As a trainer, I ensure that all of my clients who have their horses in training with me, know how to ride their horse to get the best performance out of them as possible. Not only that, I ensure that they know how to work with them on the ground as well. If you are a client, and you have a horse in training with a trainer, you should expect your trainer to teach you how to ride your horse the way that they do, and work with them the way that they do. Now you may be thinking, my trainer has way more experience than me, how can I get all of that in a short amount of time? The answer is continue to take lessons with your trainer and your horse until you feel comfortable carrying on the training that your trainer does with your horse.
Let’s use something simple for an example. You put your horse in training because you are having difficulty keeping them engaged while riding. Two brains working. Your horse has their thoughts, and you have yours. Take lessons with your trainer on your horse, and do engagement exercises until you feel comfortable doing them on your own.

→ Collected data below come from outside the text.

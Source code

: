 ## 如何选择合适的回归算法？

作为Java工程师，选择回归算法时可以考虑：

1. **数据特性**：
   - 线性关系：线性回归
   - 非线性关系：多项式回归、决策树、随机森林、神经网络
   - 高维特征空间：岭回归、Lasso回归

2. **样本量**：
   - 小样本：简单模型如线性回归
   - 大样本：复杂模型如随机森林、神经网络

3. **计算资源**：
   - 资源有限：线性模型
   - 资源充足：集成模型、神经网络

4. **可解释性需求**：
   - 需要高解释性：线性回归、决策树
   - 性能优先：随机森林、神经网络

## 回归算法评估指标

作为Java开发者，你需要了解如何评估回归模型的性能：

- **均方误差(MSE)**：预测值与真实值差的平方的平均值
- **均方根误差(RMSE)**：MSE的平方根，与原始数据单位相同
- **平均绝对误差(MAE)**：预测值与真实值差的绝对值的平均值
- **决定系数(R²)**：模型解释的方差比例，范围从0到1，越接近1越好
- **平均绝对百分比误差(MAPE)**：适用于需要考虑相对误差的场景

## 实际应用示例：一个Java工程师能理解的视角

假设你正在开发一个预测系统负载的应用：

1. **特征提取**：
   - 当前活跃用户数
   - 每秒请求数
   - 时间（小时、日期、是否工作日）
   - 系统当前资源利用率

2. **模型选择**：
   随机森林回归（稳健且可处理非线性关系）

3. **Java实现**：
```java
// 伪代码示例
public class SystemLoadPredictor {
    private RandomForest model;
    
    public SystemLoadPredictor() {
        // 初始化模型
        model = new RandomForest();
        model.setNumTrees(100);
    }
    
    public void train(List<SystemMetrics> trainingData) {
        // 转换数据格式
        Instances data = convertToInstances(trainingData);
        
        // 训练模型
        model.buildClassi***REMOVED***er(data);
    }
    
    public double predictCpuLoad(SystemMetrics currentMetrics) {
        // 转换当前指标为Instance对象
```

If you do not learn how to continue the training that was put in on your horse, they will go back to what they used to do, and possibly worse. The last thing you want to do is teach your horse, or give them the chance to pick up bad habits. Just because you send a horse in for 30, 60, 90 days or 6 months, does not mean that they are set for life. Training is constant and continuous with horses.
Great horses cannot be made in just a few months. Now sure, some horses are absolutely fabulous, but they can still pick up both good and bad habits. So, if you do put your horse into a training program, make sure that you have the same knowledge as your trainer in regards to keeping your horse in a good space mentally and physically.